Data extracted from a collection

—————

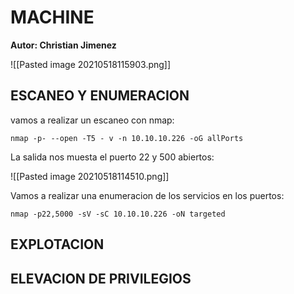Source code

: #  MACHINE

**Autor: Christian Jimenez**

![[Pasted image 20210518115903.png]]

## ESCANEO Y ENUMERACION

vamos a realizar un escaneo con nmap:

```
nmap -p- --open -T5 - v -n 10.10.10.226 -oG allPorts
```

La salida nos muesta el puerto 22 y 500 abiertos:

![[Pasted image 20210518114510.png]]

Vamos a realizar una enumeracion de los servicios en los puertos:

```
nmap -p22,5000 -sV -sC 10.10.10.226 -oN targeted
```

## EXPLOTACION



## ELEVACION DE PRIVILEGIOS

—————

- What is being asked:
All of the records above should be returned exactly, though the pictures should not.

- Your solution:
Source code

: #  MACHINE

**Autor: Christian Jimenez**

![[Pasted image 20210518115903.png]]

## ESCANEO Y ENUMERACION

vamos a realizar un escaneo con nmap:

```
nmap -p- --open -T5 - v -n 10.10.10.226 -oG allPorts
```

La salida nos muesta el puerto 22 y 500 abiertos:

![[Pasted image 20210518114510.png]]

Vamos a realizar una enumeracion de los servicios en los puertos:

```
nmap -p22,5000 -sV -sC 10.10.10.226 -oN targeted
```

## EXPLOTACION



## ELEVACION DE PRIVILEGIOS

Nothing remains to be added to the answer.